Document images with source code
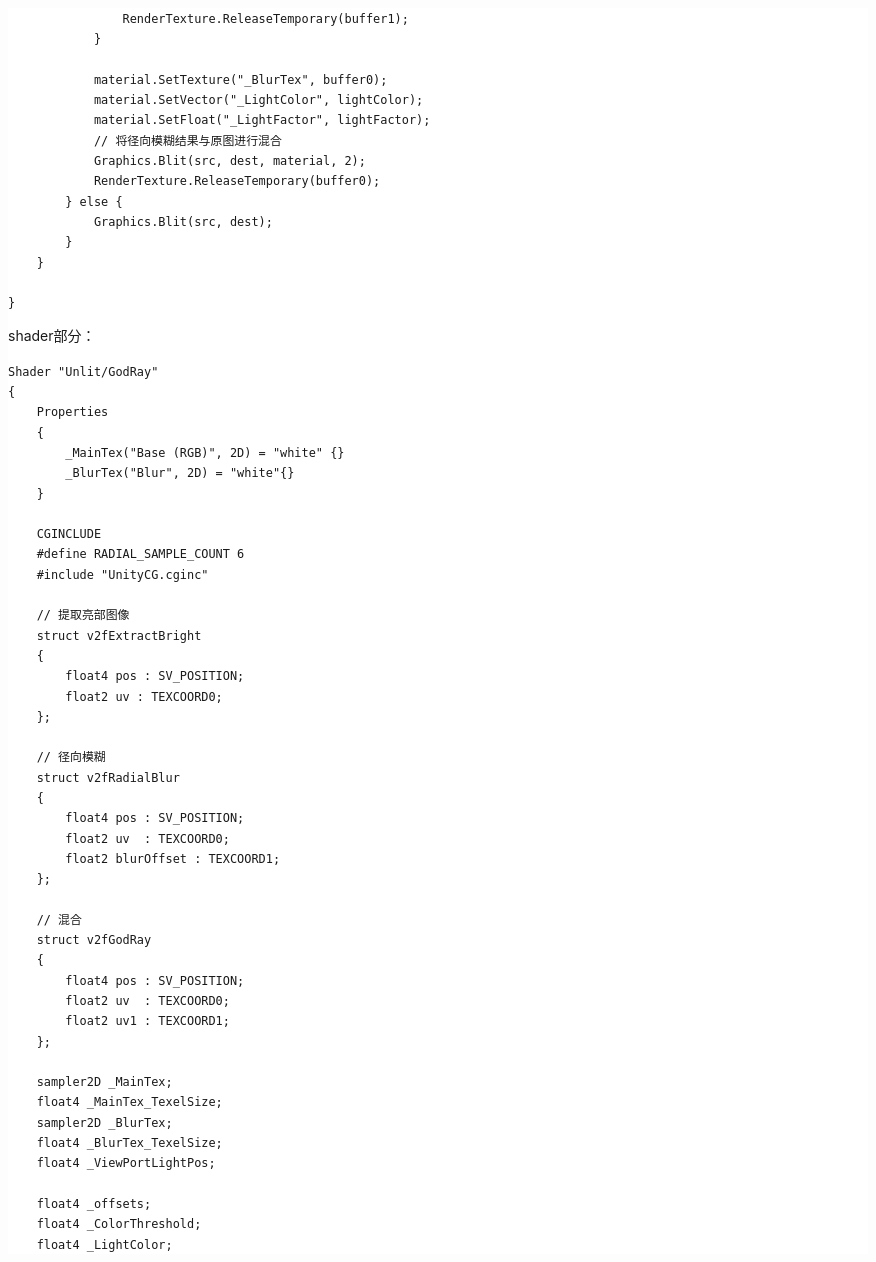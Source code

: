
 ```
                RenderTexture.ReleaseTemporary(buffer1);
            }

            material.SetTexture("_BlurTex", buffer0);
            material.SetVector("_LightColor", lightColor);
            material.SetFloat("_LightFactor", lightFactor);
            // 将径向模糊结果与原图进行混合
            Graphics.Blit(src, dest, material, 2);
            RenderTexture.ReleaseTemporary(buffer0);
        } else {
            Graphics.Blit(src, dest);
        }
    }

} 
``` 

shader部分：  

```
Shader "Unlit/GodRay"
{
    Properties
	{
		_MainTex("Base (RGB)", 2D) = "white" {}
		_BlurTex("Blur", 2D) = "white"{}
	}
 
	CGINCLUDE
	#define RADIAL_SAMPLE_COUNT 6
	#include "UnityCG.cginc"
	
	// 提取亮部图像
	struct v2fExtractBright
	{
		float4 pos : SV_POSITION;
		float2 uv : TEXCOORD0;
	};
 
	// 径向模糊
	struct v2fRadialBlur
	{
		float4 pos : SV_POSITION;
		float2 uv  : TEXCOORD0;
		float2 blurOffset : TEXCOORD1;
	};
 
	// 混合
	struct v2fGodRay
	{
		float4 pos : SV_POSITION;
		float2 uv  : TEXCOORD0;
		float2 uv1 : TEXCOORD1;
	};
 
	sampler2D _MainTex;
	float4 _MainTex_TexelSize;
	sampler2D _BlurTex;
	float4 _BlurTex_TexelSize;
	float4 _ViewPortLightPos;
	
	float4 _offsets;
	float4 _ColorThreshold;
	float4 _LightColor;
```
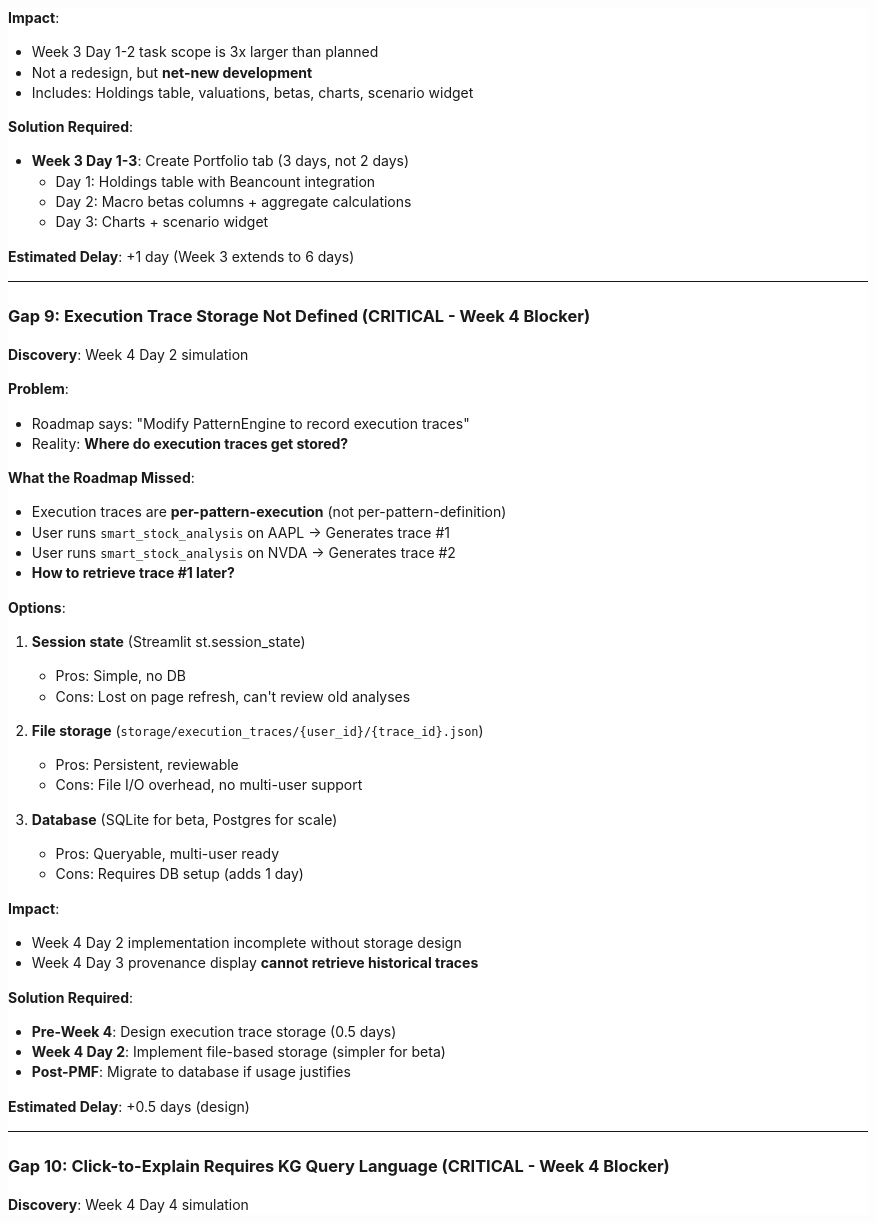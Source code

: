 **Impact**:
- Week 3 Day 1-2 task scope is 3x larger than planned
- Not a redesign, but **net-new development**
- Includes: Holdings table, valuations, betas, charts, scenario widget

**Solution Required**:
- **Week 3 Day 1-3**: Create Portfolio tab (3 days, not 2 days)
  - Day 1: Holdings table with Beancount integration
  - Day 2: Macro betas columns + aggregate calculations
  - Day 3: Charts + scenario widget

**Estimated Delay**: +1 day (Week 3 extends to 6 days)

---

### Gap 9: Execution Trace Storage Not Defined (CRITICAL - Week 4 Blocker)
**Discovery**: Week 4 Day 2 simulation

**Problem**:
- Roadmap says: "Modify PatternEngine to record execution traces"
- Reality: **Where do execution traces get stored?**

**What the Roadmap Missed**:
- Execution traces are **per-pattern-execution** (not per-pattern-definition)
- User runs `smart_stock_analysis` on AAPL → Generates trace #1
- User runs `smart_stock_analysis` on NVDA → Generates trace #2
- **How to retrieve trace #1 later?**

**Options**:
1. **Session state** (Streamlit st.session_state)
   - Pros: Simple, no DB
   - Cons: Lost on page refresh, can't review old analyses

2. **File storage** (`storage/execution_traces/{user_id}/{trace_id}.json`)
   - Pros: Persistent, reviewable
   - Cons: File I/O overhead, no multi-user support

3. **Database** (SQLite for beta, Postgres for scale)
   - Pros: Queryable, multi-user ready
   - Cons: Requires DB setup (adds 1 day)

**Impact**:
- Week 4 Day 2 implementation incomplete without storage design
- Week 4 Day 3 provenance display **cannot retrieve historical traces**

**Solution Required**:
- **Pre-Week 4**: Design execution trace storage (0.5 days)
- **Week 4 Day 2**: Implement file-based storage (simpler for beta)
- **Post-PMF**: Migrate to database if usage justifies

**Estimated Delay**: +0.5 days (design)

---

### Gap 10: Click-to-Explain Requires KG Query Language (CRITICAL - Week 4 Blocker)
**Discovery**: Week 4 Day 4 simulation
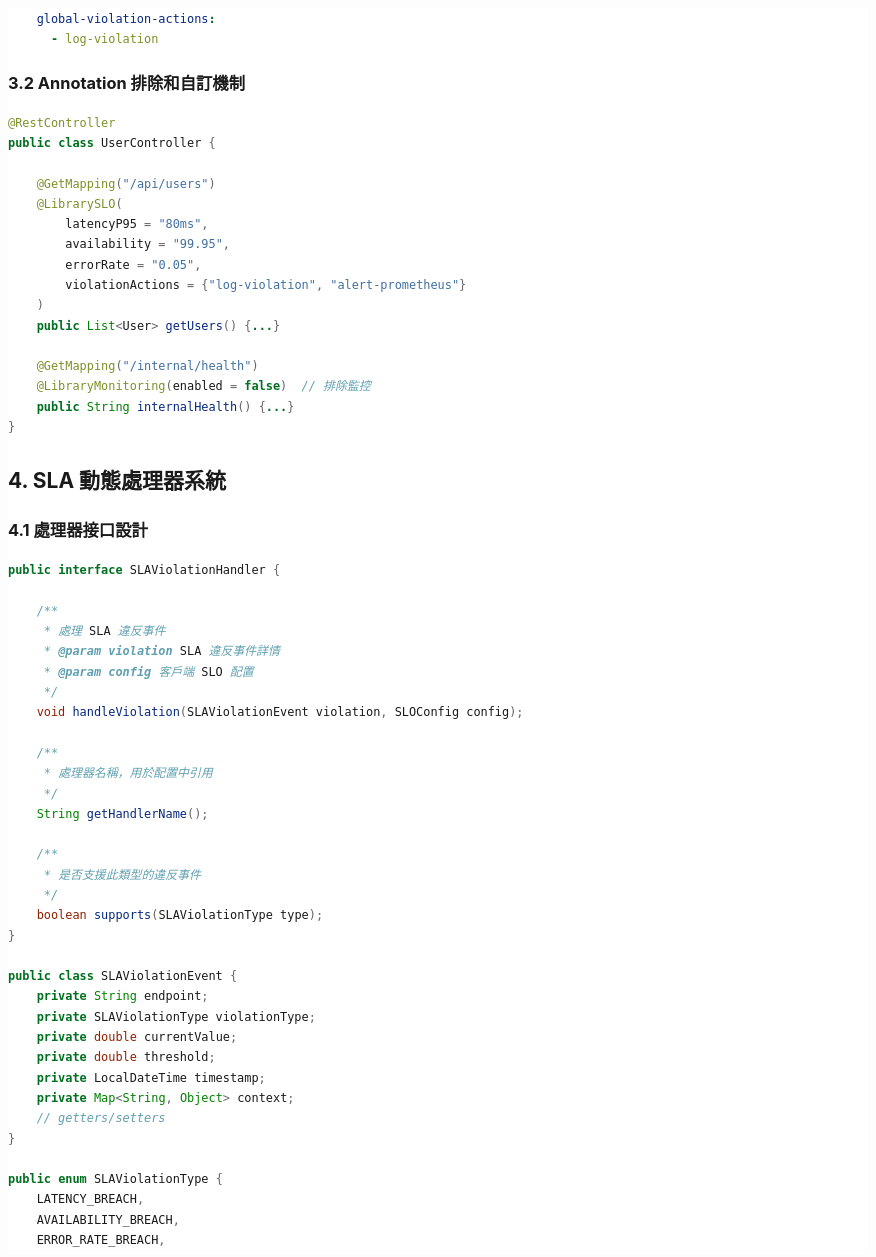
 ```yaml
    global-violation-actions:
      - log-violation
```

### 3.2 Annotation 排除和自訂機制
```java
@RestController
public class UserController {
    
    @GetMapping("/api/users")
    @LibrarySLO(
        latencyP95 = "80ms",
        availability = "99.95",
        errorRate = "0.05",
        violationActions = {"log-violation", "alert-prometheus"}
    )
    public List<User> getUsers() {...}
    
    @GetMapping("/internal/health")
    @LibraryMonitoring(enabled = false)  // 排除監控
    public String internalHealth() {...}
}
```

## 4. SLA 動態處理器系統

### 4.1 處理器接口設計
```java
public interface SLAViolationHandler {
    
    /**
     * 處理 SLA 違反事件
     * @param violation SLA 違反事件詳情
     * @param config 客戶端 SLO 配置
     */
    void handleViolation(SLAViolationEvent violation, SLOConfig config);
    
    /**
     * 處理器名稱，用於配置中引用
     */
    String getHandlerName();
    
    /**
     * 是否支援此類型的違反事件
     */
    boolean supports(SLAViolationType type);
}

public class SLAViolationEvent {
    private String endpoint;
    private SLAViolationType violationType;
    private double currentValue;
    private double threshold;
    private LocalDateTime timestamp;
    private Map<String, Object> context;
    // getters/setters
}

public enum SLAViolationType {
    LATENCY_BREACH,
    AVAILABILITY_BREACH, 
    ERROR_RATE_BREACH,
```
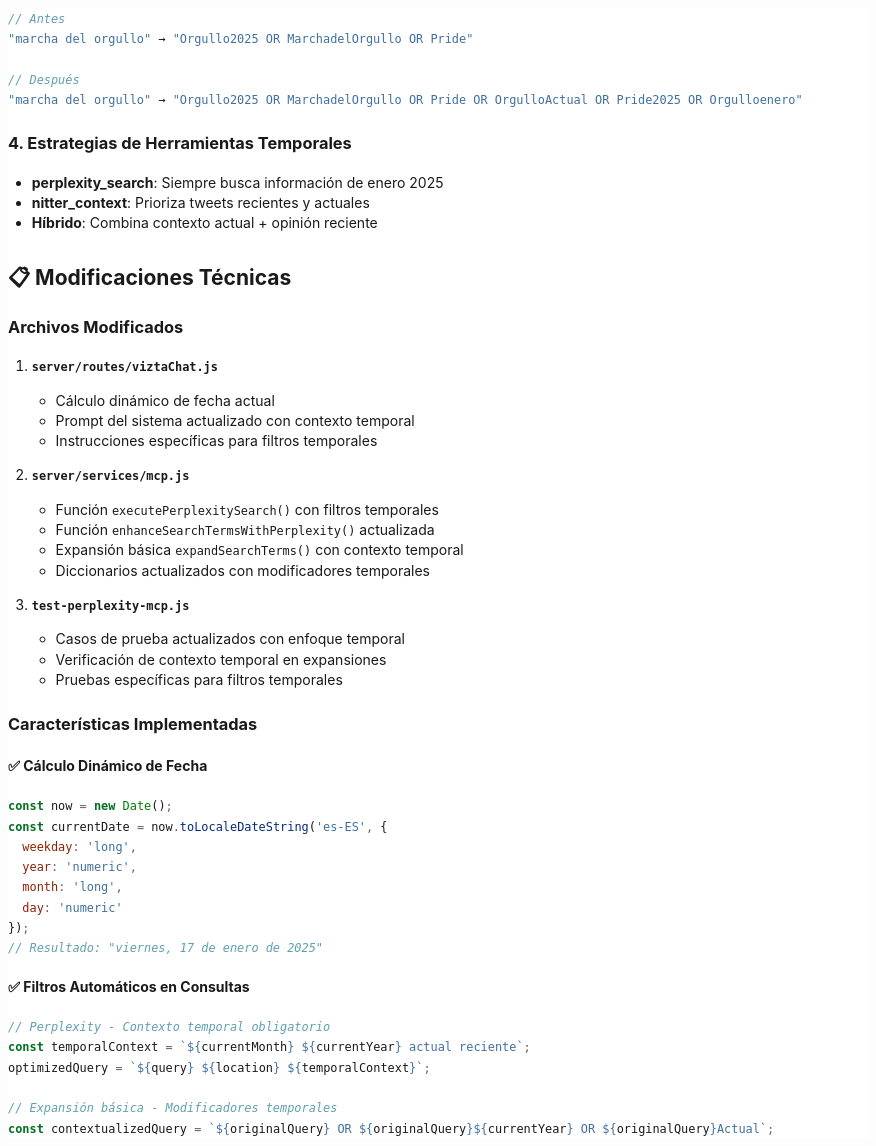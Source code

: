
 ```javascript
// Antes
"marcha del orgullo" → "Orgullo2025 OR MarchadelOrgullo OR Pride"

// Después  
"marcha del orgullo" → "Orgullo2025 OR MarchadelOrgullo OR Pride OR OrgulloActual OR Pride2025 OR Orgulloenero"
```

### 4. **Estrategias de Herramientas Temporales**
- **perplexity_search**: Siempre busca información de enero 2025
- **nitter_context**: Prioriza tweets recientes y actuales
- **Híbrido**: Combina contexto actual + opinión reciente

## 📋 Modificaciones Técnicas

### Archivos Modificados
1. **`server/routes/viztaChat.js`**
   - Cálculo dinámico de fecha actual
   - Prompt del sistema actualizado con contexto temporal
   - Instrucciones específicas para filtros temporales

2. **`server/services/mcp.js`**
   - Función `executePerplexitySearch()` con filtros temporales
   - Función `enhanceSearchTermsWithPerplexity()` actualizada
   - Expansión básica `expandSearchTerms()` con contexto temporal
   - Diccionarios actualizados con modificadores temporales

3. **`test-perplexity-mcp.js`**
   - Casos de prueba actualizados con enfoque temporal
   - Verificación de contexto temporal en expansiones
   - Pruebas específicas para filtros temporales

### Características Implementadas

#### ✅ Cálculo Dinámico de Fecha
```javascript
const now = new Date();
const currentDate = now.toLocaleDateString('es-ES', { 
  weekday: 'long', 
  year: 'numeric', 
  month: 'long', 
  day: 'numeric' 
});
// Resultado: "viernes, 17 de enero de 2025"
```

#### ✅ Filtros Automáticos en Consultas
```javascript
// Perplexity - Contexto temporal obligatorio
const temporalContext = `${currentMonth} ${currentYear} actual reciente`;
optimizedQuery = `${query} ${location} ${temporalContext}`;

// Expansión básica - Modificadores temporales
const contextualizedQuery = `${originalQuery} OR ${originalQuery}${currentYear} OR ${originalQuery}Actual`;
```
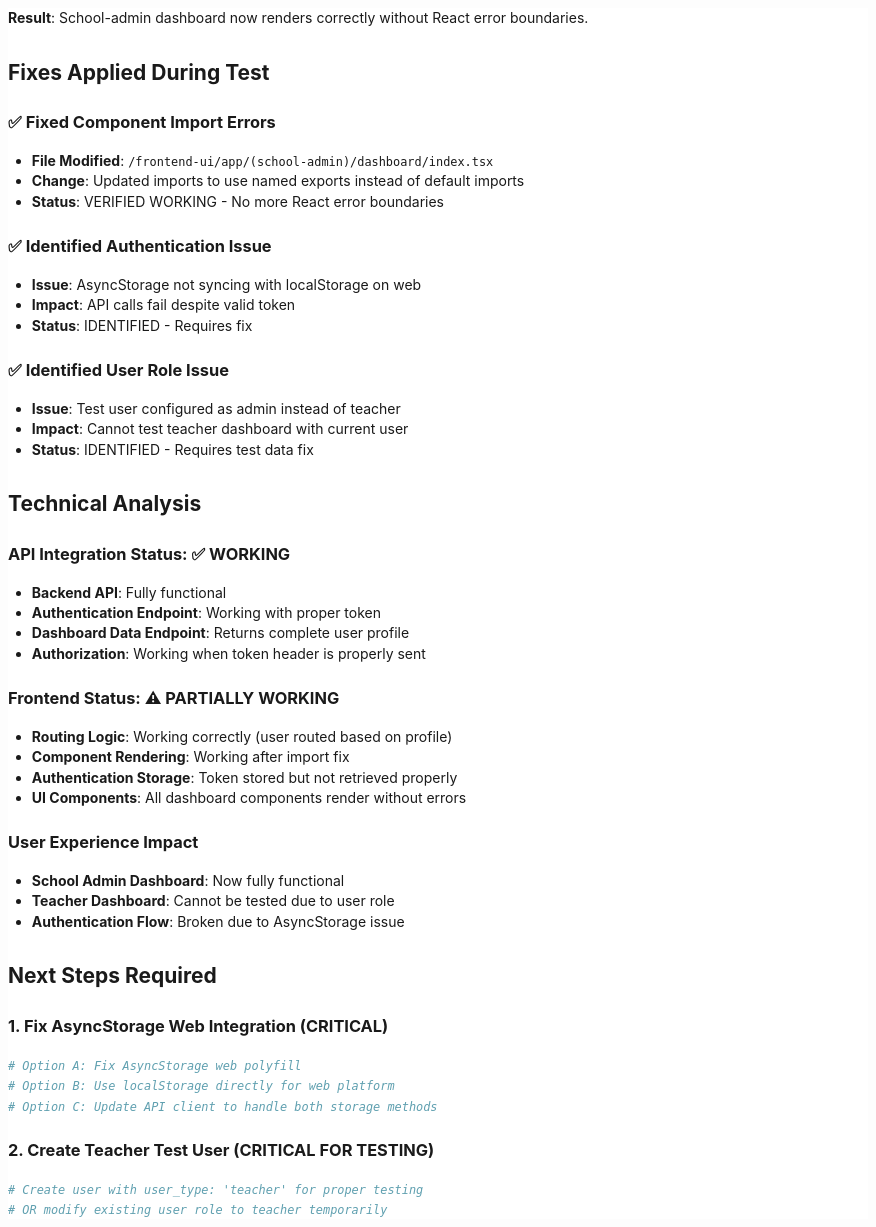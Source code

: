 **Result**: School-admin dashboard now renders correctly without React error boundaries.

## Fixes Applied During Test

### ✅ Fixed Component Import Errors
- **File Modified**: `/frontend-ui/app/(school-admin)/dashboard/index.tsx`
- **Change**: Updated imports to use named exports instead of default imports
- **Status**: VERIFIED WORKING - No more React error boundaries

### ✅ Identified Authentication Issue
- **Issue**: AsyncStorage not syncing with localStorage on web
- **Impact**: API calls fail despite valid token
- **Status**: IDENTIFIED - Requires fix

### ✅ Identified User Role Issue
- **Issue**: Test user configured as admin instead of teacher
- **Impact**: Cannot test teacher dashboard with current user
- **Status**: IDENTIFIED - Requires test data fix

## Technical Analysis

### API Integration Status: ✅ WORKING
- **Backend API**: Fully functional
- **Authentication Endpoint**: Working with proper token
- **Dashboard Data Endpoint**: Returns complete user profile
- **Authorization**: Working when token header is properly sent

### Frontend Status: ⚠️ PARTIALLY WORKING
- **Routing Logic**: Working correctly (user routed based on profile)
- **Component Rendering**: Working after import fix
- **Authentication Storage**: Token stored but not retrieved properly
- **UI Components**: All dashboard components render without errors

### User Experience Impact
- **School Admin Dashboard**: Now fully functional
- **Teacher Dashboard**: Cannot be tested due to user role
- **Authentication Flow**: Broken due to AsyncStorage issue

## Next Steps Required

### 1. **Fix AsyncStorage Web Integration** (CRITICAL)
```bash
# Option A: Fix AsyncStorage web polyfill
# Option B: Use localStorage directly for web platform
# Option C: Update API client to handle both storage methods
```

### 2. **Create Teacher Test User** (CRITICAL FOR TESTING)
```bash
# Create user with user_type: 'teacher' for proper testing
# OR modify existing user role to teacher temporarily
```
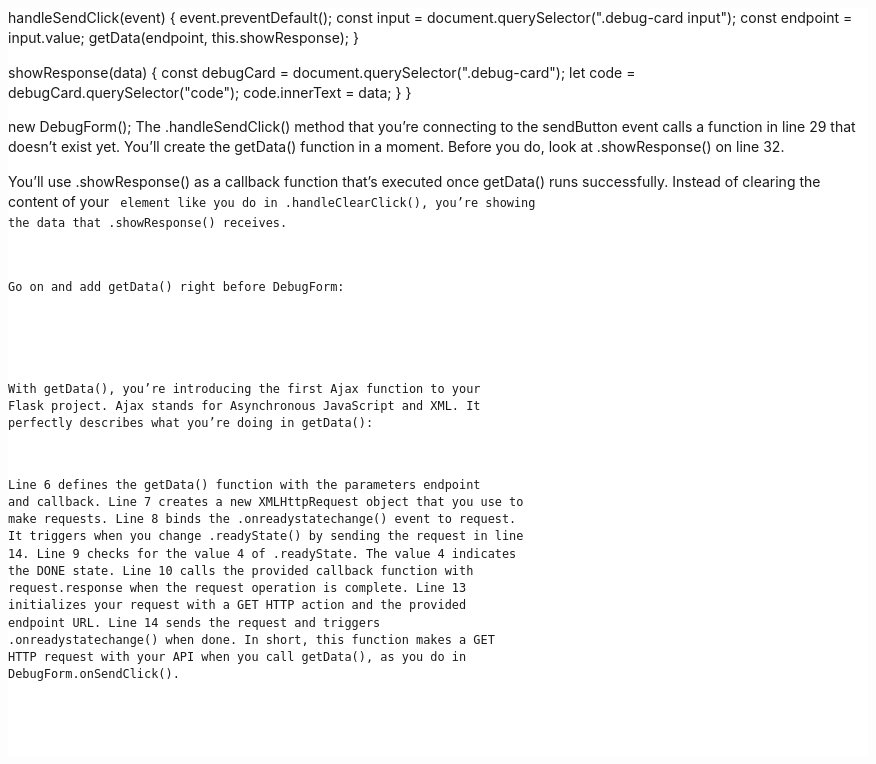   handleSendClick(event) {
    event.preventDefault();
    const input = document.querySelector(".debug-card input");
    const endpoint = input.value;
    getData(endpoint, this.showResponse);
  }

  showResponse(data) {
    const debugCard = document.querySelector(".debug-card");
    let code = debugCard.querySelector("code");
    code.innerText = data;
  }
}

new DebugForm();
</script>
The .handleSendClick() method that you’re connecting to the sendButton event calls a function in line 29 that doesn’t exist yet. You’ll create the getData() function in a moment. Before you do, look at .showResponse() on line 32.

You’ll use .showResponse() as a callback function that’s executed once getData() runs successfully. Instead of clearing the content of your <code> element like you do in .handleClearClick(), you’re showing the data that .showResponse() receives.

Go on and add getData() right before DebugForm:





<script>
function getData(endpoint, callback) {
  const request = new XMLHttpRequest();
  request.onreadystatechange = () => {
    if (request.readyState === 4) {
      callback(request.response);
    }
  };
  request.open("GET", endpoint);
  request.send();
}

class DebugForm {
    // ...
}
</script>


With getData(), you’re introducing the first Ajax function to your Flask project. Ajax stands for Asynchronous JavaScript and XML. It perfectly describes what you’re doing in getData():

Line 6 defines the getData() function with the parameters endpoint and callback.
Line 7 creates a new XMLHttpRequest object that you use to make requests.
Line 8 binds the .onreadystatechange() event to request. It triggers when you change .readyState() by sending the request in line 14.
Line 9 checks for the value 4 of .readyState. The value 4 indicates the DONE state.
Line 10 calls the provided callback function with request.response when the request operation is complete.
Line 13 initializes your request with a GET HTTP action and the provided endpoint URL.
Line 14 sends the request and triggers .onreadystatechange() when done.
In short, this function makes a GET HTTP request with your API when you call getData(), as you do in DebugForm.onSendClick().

**Exercise directions:** Every line that contains the string "simulation" should be copied from the entries.

**Result of the task:**
**Discovery**: Week 4 Day 2 simulation
**Discovery**: Week 4 Day 4 simulation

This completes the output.